Before completing his doctorate, Keagle considered teaching. While asking supervisors for letters of recommendation, however, he heard about an opening at Fort Ticonderoga. Word of mouth and knowing the right people ultimately landed him a job, which he's managed to juggle with completing his doctorate program.
Go where the work is
In academia, they say "publish or perish." In historical jobs, it's "go where the work is." Both Keagle and Peters have seen would-be-great archivists, curators or museum professionals lose out on opportunities simply because they were unwilling to move. But if you allow yourself a little flexibility, you can find great jobs all over the country.
Leaving his native New England for opportunities in the South ultimately gave Keagle the experience necessary to produce a vibrant, varied resume and land him his current job as a curator. "It allowed me to gain professional experience in a way that I would never have if I'd said, 'You know, I'm going to go to New York City and get an internship at the Metropolitan Museum' or someplace where I would have been a cog in the wheel of a major museum without any responsibility or opportunity."
Peters experienced a similar situation.

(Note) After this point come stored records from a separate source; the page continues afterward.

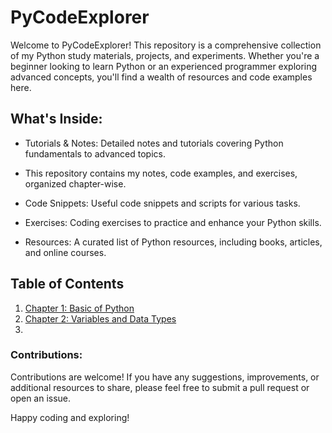 # PyCodeExplorer

Welcome to PyCodeExplorer! This repository is a comprehensive collection of my Python study materials, projects, and experiments. Whether you're a beginner looking to learn Python or an experienced programmer exploring advanced concepts, you'll find a wealth of resources and code examples here.

## What's Inside:
- Tutorials & Notes: Detailed notes and tutorials covering Python fundamentals to advanced topics.
- This repository contains my notes, code examples, and exercises, organized chapter-wise.


- Code Snippets: Useful code snippets and scripts for various tasks.
- Exercises: Coding exercises to practice and enhance your Python skills.

- Resources: A curated list of Python resources, including books, articles, and online courses.

## Table of Contents

1. [Chapter 1: Basic of Python](#chapter-1-introduction-to-python)
2. [Chapter 2: Variables and Data Types](#chapter-2-variables-and-data-types)
3. 
### Contributions:
Contributions are welcome! If you have any suggestions, improvements, or additional resources to share, please feel free to submit a pull request or open an issue.

Happy coding and exploring!
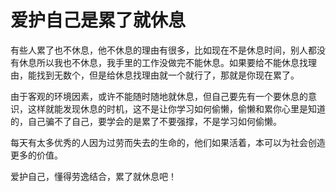 # 爱护自己是累了就休息

有些人累了也不休息，他不休息的理由有很多，比如现在不是休息时间，别人都没有休息所以我也不休息，我手里的工作没做完不能休息。如果要给不能休息找理由，能找到无数个，但是给休息找理由就一个就行了，那就是你现在累了。

由于客观的环境因素，或许不能随时随地就休息，但自己要先有一个要休息的意识，这样就能发现休息的时机，这不是让你学习如何偷懒，偷懒和累你心里是知道的，自己骗不了自己，要学会的是累了不要强撑，不是学习如何偷懒。

每天有太多优秀的人因为过劳而失去的生命的，他们如果活着，本可以为社会创造更多的价值。

爱护自己，懂得劳逸结合，累了就休息吧！ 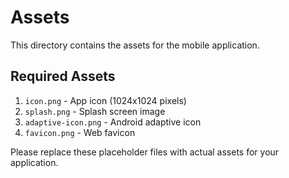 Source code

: # Assets

This directory contains the assets for the mobile application.

## Required Assets

1. `icon.png` - App icon (1024x1024 pixels)
2. `splash.png` - Splash screen image
3. `adaptive-icon.png` - Android adaptive icon
4. `favicon.png` - Web favicon

Please replace these placeholder files with actual assets for your application. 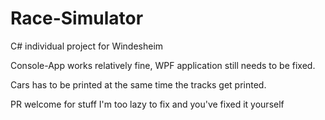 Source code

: # Race-Simulator
C# individual project for Windesheim

Console-App works relatively fine, WPF application still needs to be fixed.

Cars has to be printed at the same time the tracks get printed.

PR welcome for stuff I'm too lazy to fix and you've fixed it yourself
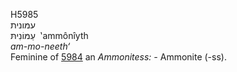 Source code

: <body>
  <p>H5985<br>  עמּונית  <br> עַמּוֹנִיתּ  ‎  ‛ammônı̂yth  <br><i>am-mo-neeth‘ </i><br>Feminine of <a href="h5984.htm">5984</a>  an <i>Ammonitess: - </i>Ammonite (-ss).<br></p>
 </body> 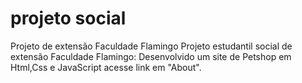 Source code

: # projeto social 
Projeto de extensão Faculdade Flamingo
Projeto estudantil social de extensão Faculdade Flamingo:
Desenvolvido um site de Petshop em Html,Css e JavaScript acesse link em "About".
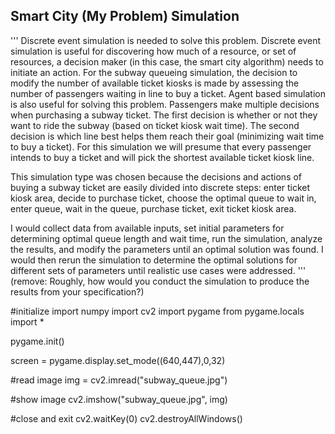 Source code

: ## Smart City (My Problem) Simulation

'''
Discrete event simulation is needed to solve this problem. Discrete event simulation is useful for discovering how much
of a resource, or set of resources, a decision maker (in this case, the smart city algorithm) needs to initiate an
action. For the subway queueing simulation, the decision to modify the number of available ticket kiosks is made by
assessing the number of passengers waiting in line to buy a ticket. Agent based simulation is also useful for solving
this problem. Passengers make multiple decisions when purchasing a subway ticket. The first decision is whether or not
they want to ride the subway (based on ticket kiosk wait time). The second decision is which line best helps them reach
their goal (minimizing wait time to buy a ticket). For this simulation we will presume that every passenger intends to
buy a ticket and will pick the shortest available ticket kiosk line.

This simulation type was chosen because the decisions and actions of buying a subway ticket are easily divided into
discrete steps: enter ticket kiosk area, decide to purchase ticket, choose the optimal queue to wait in, enter queue,
wait in the queue, purchase ticket, exit ticket kiosk area.

I would collect data from available inputs, set initial parameters for determining optimal queue length and wait time,
run the simulation, analyze the results, and modify the parameters until an optimal solution was found. I would then
rerun the simulation to determine the optimal solutions for different sets of parameters until realistic use cases were
addressed.
'''
(remove: Roughly, how would you conduct the simulation to produce the results from your specification?)

#initialize
import numpy
import cv2
import pygame
from pygame.locals import *

pygame.init()

screen = pygame.display.set_mode((640,447),0,32)

#read image
img = cv2.imread("subway_queue.jpg")

#show image
cv2.imshow("subway_queue.jpg", img)

#close and exit
cv2.waitKey(0)
cv2.destroyAllWindows()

Working at small museums, like the one in Rhode Island where she had to do it all — archive, curate, and interact with the public — prepared her in ways she says she'd never had gotten at a larger institution.
Stay in touch
No matter which path you take to get to a job as a curator or an archivist, make your contacts count. Peters says never to underestimate the power of asking someone already working in the field out for a cup of coffee. "Someone can really stand out because they took the initiative to contact and speak with someone who has the job that they want," she says.
When studying a curator or archivist job description, pick out unique keywords in the description that are most relevant for that position. Then use these keywords in your resume and cover letter. Taking this step can ensure you get your application past the applicant tracking system (ATS), which look for keywords as they scan and sort applications. Resumes and cover letters that don't contain the right keywords stand a good chance of being automatically dumped into the rejection pile. Getting your resume and cover letter absolutely right could mean the difference between being overlooked and being hired.